Is everyone drunk or something? Why did this go over the heads of so many commenters here tonight? Usually its a pretty bright bunch.
TooManyJens
Shorter RedState: The Senate already has all these antidemocratic features, so what’s one more?
Of course, since the Founders were willing to put in all those other features but weren’t willing to go so far as to require 60 votes to get anything done in the Senate, that’s not such a strong argument.
burnspbesq
Isn’t “RedState fail” redundant?
Andy K
@Caz:
What, not “the last hundred and fifty years”? I wonder why you chose to settle on a hundred. Couldn’t be because the most significant change to the Constitution- the 14th Amendment, which, amongst other things, incorporated the Bill of Rights to the states- was passed by those ultra-liberal, ultra-federalist Republicans of the 1860s, could it?
Triassic Sands
I’m going to go waaaaaaaaaaaaaaaaay out on a limb here and suggest that RedState will discover this should they take control of the Senate in 2012. Should that happen, and the Dems threaten a filibuster, stand back…
MobiusKlein
@Malron: Compton – pop 93,962. Your comment is better if you use Fresno pop 505,479 vs Wyoming 544,270.
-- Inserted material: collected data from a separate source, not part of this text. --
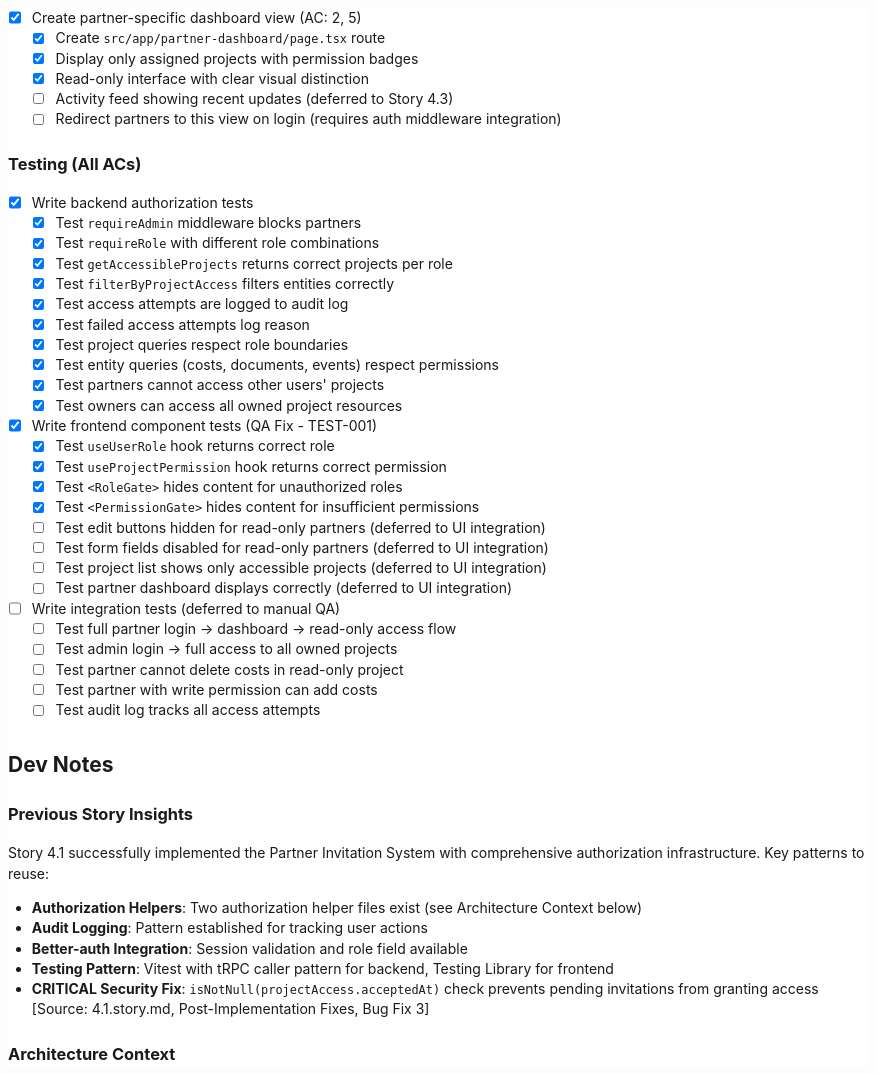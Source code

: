 - [x] Create partner-specific dashboard view (AC: 2, 5)
  - [x] Create `src/app/partner-dashboard/page.tsx` route
  - [x] Display only assigned projects with permission badges
  - [x] Read-only interface with clear visual distinction
  - [ ] Activity feed showing recent updates (deferred to Story 4.3)
  - [ ] Redirect partners to this view on login (requires auth middleware integration)

### Testing (All ACs)

- [x] Write backend authorization tests
  - [x] Test `requireAdmin` middleware blocks partners
  - [x] Test `requireRole` with different role combinations
  - [x] Test `getAccessibleProjects` returns correct projects per role
  - [x] Test `filterByProjectAccess` filters entities correctly
  - [x] Test access attempts are logged to audit log
  - [x] Test failed access attempts log reason
  - [x] Test project queries respect role boundaries
  - [x] Test entity queries (costs, documents, events) respect permissions
  - [x] Test partners cannot access other users' projects
  - [x] Test owners can access all owned project resources

- [x] Write frontend component tests (QA Fix - TEST-001)
  - [x] Test `useUserRole` hook returns correct role
  - [x] Test `useProjectPermission` hook returns correct permission
  - [x] Test `<RoleGate>` hides content for unauthorized roles
  - [x] Test `<PermissionGate>` hides content for insufficient permissions
  - [ ] Test edit buttons hidden for read-only partners (deferred to UI integration)
  - [ ] Test form fields disabled for read-only partners (deferred to UI integration)
  - [ ] Test project list shows only accessible projects (deferred to UI integration)
  - [ ] Test partner dashboard displays correctly (deferred to UI integration)

- [ ] Write integration tests (deferred to manual QA)
  - [ ] Test full partner login → dashboard → read-only access flow
  - [ ] Test admin login → full access to all owned projects
  - [ ] Test partner cannot delete costs in read-only project
  - [ ] Test partner with write permission can add costs
  - [ ] Test audit log tracks all access attempts

## Dev Notes

### Previous Story Insights

Story 4.1 successfully implemented the Partner Invitation System with comprehensive authorization infrastructure. Key patterns to reuse:

- **Authorization Helpers**: Two authorization helper files exist (see Architecture Context below)
- **Audit Logging**: Pattern established for tracking user actions
- **Better-auth Integration**: Session validation and role field available
- **Testing Pattern**: Vitest with tRPC caller pattern for backend, Testing Library for frontend
- **CRITICAL Security Fix**: `isNotNull(projectAccess.acceptedAt)` check prevents pending invitations from granting access [Source: 4.1.story.md, Post-Implementation Fixes, Bug Fix 3]

### Architecture Context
Probably the largest city most in the US haven’t heard of.
MobiusKlein
@Caz: Talk to me about States Rights when Alabama gets the Bomb.
Things have changed in the world.
Here’s a thought- during the Cold War, the US had a policy of not ruling out a nuclear first strike against Russia, or whoever else we wanted. Without actually having Congress declare war.
On the orders of one man.
But how many strict constitutionalists raised a ruckus about that at the time?
Zero.
Joey Maloney
@General Stuck: visa vi accept liberaltardism as masters of their domains
Sorry, could you translate this into English for me? Ta very much.
Peter J
Considering that the House used to have a right to filibuster up until 1842, do the constitutionally challenged people over at RedState want to bring that back?
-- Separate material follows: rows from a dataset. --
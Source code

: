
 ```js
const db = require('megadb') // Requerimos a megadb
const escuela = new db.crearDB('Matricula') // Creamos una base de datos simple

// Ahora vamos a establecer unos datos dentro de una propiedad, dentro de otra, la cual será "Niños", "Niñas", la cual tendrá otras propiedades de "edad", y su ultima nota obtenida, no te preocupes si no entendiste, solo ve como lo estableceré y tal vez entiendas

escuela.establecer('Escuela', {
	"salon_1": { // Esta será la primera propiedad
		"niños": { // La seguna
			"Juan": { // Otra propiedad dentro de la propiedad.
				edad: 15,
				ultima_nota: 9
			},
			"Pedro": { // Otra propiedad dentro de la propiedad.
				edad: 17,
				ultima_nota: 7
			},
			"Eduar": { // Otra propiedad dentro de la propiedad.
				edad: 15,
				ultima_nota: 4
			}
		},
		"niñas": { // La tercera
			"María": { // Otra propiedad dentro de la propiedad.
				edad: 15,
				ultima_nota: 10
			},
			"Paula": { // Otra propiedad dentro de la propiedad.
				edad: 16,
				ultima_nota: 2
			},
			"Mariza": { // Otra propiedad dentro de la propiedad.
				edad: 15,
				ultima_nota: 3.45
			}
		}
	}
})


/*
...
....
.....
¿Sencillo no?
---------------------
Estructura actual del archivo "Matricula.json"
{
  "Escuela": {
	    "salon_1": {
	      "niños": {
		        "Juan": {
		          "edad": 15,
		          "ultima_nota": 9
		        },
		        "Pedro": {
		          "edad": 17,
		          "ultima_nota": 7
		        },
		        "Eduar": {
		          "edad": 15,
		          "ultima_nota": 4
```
It also seems that they don’t seem to grasp that the Senate filibuster didn’t actually become a possibility until 1806. Why would they go against the will of the founders?
Peter J
@MobiusKlein:
I blame my knowledge of the existence of Fresno on the TV series.
Nick
He is right that the Senate was never meant to be a Democratic institution.
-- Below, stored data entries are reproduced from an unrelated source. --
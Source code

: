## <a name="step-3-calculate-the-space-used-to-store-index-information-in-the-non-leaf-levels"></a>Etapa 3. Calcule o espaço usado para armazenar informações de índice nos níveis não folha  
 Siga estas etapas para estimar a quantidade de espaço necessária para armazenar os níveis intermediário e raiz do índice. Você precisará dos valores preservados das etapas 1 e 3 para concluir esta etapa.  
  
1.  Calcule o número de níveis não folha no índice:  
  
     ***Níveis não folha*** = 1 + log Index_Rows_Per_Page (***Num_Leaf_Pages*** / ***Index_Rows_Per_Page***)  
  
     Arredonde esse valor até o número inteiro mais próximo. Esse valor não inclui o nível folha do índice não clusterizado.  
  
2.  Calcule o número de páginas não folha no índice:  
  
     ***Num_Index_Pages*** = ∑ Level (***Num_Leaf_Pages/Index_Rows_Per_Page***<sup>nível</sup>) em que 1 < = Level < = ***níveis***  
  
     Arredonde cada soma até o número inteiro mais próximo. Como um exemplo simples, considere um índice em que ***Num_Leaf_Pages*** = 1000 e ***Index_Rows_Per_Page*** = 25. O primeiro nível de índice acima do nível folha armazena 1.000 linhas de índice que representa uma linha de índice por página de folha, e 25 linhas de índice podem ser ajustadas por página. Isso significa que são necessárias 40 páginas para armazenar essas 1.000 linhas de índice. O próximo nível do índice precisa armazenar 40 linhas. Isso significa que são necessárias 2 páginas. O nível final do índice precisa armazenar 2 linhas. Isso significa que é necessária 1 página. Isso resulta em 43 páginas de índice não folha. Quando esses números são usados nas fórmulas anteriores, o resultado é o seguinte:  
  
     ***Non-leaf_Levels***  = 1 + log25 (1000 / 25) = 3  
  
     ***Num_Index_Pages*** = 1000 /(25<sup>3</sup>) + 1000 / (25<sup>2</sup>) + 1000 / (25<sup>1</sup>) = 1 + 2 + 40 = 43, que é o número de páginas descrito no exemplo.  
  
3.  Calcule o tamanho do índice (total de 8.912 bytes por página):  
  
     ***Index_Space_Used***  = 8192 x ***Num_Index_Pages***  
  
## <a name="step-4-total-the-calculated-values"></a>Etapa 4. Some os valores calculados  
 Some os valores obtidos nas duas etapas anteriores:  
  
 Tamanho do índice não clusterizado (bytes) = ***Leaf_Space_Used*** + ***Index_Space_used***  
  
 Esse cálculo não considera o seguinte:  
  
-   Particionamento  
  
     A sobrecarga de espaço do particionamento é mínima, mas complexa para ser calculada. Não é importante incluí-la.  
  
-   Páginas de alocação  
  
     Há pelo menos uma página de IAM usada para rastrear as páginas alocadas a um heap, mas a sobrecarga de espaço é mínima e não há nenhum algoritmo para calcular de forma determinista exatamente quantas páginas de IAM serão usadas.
It also was never meant to be as powerful as it is.
louc
@Malron: I’ll go one further. District of Columbia has more residents than Wyoming and the Republicans just stripped our delegate of the ability to vote on the floor. But they tell us DC is too small to have one Representative and two Senators.
RP
I never understood Silver’s point re the Senate. This is a classic example of “if my aunt had balls….” Who cares what the Senate would look like if ever seat had been in play? The terms are staggered in order to avoid this kind of quick turnover and allow the senate to float above the political passions of the moment. That’s the whole point. The House, OTOH, was designed to reflect the mood of the country at a particular point in time.
Exactly. I think John understands the original poster’s point. He’s just saying that comparing the overall structure of the Senate to the specific rules for the filibuster makes no sense.
John Cole
@Nylund: Thank you.
TR
That RedState comment thread is so full of failure.
My favorite is the guy posting as “ohiohistorian” who, I’m praying, is nothing of the sort because he has no grasp of history. He insists it was Democrats who led the charge in repealing Glass-Steagall, which came through the Gramm-Leach-Biley bill — guess what party those three sponsors were?
jfxgillis
John:
I almost opened a Red State account just to say what you said in the thread beneath that idiotic post, so thank God you wrote this so the temptation’s gone.
Evolved Deep Southerner
@Joey Maloney: I think he meant “vis a vis” there, Joey.